Source texts of formatted documents:

◆ ◆ ◆ ◆

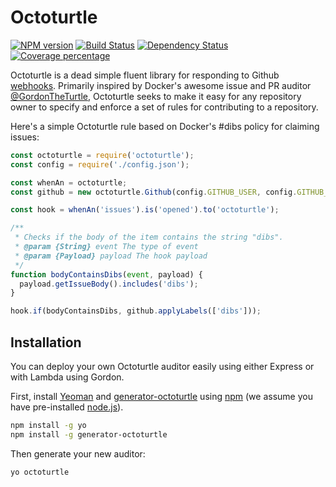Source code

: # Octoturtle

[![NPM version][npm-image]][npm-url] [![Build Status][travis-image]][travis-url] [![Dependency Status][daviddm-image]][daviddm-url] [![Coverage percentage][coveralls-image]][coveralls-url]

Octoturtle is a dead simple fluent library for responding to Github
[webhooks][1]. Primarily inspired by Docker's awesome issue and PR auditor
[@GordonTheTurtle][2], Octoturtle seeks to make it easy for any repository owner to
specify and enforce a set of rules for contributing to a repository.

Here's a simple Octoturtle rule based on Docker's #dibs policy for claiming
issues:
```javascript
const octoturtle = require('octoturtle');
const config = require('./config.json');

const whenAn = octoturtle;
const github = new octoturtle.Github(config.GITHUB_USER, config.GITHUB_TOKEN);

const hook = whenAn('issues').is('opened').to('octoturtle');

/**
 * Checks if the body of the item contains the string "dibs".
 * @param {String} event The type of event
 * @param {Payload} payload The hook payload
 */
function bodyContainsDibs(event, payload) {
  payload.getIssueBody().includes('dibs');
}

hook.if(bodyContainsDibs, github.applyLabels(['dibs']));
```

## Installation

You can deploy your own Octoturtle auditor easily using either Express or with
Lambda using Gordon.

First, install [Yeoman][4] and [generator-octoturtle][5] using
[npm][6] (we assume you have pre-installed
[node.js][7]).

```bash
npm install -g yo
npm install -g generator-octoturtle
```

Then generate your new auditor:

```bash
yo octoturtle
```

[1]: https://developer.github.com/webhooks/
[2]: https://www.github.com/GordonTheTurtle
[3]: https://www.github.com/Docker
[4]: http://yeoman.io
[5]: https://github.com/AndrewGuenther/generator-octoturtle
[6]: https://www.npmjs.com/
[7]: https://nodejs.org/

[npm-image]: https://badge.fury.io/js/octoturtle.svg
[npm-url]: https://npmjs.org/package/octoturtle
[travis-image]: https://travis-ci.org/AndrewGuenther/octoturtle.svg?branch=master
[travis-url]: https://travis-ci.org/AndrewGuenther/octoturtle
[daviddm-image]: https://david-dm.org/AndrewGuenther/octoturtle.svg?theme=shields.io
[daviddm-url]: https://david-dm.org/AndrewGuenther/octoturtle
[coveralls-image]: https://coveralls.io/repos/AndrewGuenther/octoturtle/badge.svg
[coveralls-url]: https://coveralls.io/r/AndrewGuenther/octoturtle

◆ ◆ ◆ ◆

ACTIVITY:
Set the lines above down again, word for word, from the first through the one containing "[daviddm-url]: https://david-dm.org/AndrewGuenther/octoturtle"; pictures excluded.

SOLUTION FOR THIS PROBLEM:
Source code

: # Octoturtle

[![NPM version][npm-image]][npm-url] [![Build Status][travis-image]][travis-url] [![Dependency Status][daviddm-image]][daviddm-url] [![Coverage percentage][coveralls-image]][coveralls-url]

Octoturtle is a dead simple fluent library for responding to Github
[webhooks][1]. Primarily inspired by Docker's awesome issue and PR auditor
[@GordonTheTurtle][2], Octoturtle seeks to make it easy for any repository owner to
specify and enforce a set of rules for contributing to a repository.

Here's a simple Octoturtle rule based on Docker's #dibs policy for claiming
issues:
```javascript
const octoturtle = require('octoturtle');
const config = require('./config.json');

const whenAn = octoturtle;
const github = new octoturtle.Github(config.GITHUB_USER, config.GITHUB_TOKEN);

const hook = whenAn('issues').is('opened').to('octoturtle');

/**
 * Checks if the body of the item contains the string "dibs".
 * @param {String} event The type of event
 * @param {Payload} payload The hook payload
 */
function bodyContainsDibs(event, payload) {
  payload.getIssueBody().includes('dibs');
}

hook.if(bodyContainsDibs, github.applyLabels(['dibs']));
```

## Installation

You can deploy your own Octoturtle auditor easily using either Express or with
Lambda using Gordon.

First, install [Yeoman][4] and [generator-octoturtle][5] using
[npm][6] (we assume you have pre-installed
[node.js][7]).

```bash
npm install -g yo
npm install -g generator-octoturtle
```

Then generate your new auditor:

```bash
yo octoturtle
```

[1]: https://developer.github.com/webhooks/
[2]: https://www.github.com/GordonTheTurtle
[3]: https://www.github.com/Docker
[4]: http://yeoman.io
[5]: https://github.com/AndrewGuenther/generator-octoturtle
[6]: https://www.npmjs.com/
[7]: https://nodejs.org/

[npm-image]: https://badge.fury.io/js/octoturtle.svg
[npm-url]: https://npmjs.org/package/octoturtle
[travis-image]: https://travis-ci.org/AndrewGuenther/octoturtle.svg?branch=master
[travis-url]: https://travis-ci.org/AndrewGuenther/octoturtle
[daviddm-image]: https://david-dm.org/AndrewGuenther/octoturtle.svg?theme=shields.io
[daviddm-url]: https://david-dm.org/AndrewGuenther/octoturtle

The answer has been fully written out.